The moon missions were done as stupidly as they possibly could be. The mathematics of space, delta-V is everything and once you're in Earth orbit you're half way to anywhere, dictated the establishment of a space station that could be used to launch further flights outward. This was debated before they chose the throw-everything-away-along-the-way design they ended up using.
So after all the money spent on R & D we ended up with less than two dozen men walking on the moon and nothing to show for it afterwards except that a follow on space shuttle that occasionally blows up and kills everyone on board.
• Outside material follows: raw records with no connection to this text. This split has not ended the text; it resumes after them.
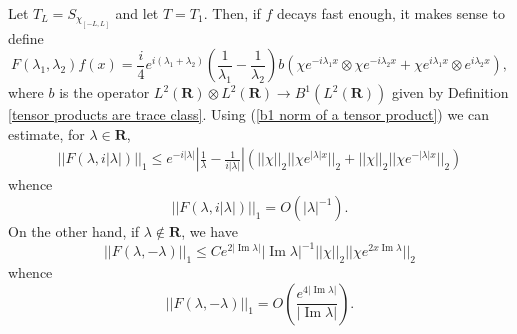 \documentclass[12pt]{report}
\newcommand{\RR}{\mathbf{R}}
\renewcommand{\Im}{\operatorname{Im}}
\theoremstyle{definition}
\begin{document}
Let $T_L = S_{\chi_{[-L, L]}}$ and let $T = T_1$. Then, if $f$ decays fast enough, it makes sense to define
$$F(\lambda_1, \lambda_2)f(x) = \frac{i}{4}e^{i(\lambda_1 + \lambda_2)}\left(\frac{1}{\lambda_1} - \frac{1}{\lambda_2}\right)b(\chi e^{-i\lambda_1x} \otimes \chi e^{-i\lambda_2x} + \chi e^{i\lambda_1x} \otimes e^{i\lambda_2x}),$$
where $b$ is the operator $L^2(\RR) \otimes L^2(\RR) \to B^1(L^2(\RR))$ given by Definition \ref{tensor products are trace class}. Using (\ref{b1 norm of a tensor product}) we can estimate, for $\lambda \in \RR$,
\begin{align*}
||F(\lambda, i|\lambda|)||_1 \leq e^{-i|\lambda|}\left|\frac{1}{\lambda} - \frac{1}{i|\lambda|}\right|(||\chi||_2 ||\chi e^{|\lambda| x}||_2 + ||\chi||_2 ||\chi e^{-|\lambda|x}||_2)
\end{align*}
whence
\begin{equation}
\label{estimate on F}
||F(\lambda, i|\lambda|)||_1 = O(|\lambda|^{-1}).
\end{equation}
On the other hand, if $\lambda \notin \RR$, we have
$$||F(\lambda, -\lambda)||_1 \leq Ce^{2|\Im \lambda|}|\Im \lambda|^{-1}||\chi||_2||\chi e^{2x\Im \lambda}||_2$$
whence
\begin{equation}
  \label{imaginary estimate on F}
  ||F(\lambda, -\lambda)||_1 = O\left(\frac{e^{4 |\Im \lambda|}}{|\Im \lambda|}\right).
\end{equation}
\end{document}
Or, let me put it another way, we could have had colonies established on the moon and probably Mars by now if we had pursued space exploration sanely. A space station with a hostile environment outside isn't any more difficult than the world outside Mom's basement.
Ah, it's Slashdot let me try a car analogy. What good is it to drive a car if it could only remain within 1 mile of your house?
Now, get off my lawn.
Can we debunk this one once and for all? Parisians as a whole don't seem to be any more or less hostile to foreigners than the inhabitants of any other large city.
Granted, I grew up just outside of New York City, and accordingly have absolutely no expectation for total strangers to give me much more than the time of the day (especially in another language), but such is city life -- Paris gets an unfair rap, and really is a wonderful city. Every locale has its little quirks...
-- If you try to fail and succeed, which have you done? - Uli's moose
and without NASA there wouldn't be any Google Maps at all.
I agree. I've been to Paris, and the people there were perfectly nice to me.
I think this is an example of selection bias. A few loudmouths went to Paris, acted like jerks, and then came back and told everyone around them how horrible the Parisians were. Meanwhile, normal people went and were treated normally, and didn't say "gee, the people in Paris seemed nice".
I witnessed an American tourist giving a really abusive attitude toward a hotel manager. She had come a day early; her reservation was for the following night. "Madame, I am sorry, we simply don't have any rooms available tonight." "But I have a reservation!" "Your reservation is for tomorrow night." "THAT'S NOT MY PROBLEM!" He wound up calling her a cab to take her to some other hotel. I'll bet she told her friends she was horribly treated.
The worst treatment I received in Paris was when we weren't sure how to eat some prawns. We had never before received prawns with the head, legs, etc. still attached and we weren't sure what to do. I asked the waiter as politely as I knew how, "how does one eat this?" He showed me how simple it is: you just grab the head, pull, and *pop* it comes off. I thanked him. He showed me again. I thanked him again, with a little less enthusiasm. And then he just stood there, with this smug little smile on his face, pulling the heads off of all the prawns, as if we were too stupid to do it for ourselves, even when shown. Well, somehow we survived this incredibly abusive mistreatment, and I can't say I lie awake at nights worrying about it.
If you take the trouble to learn even a few words of French -- such as "merci", for "Thank You" -- the French people really appreciate it. They don't expect you to speak perfect French. (Although, a lot of the people I did meet didn't speak any English; if you can't speak any French, you will be limited to pointing at things. But you can actually get around pretty well that way if you have to. Just please learn a few polite phrases.)
A 670kg payload ought to be enough for anybody.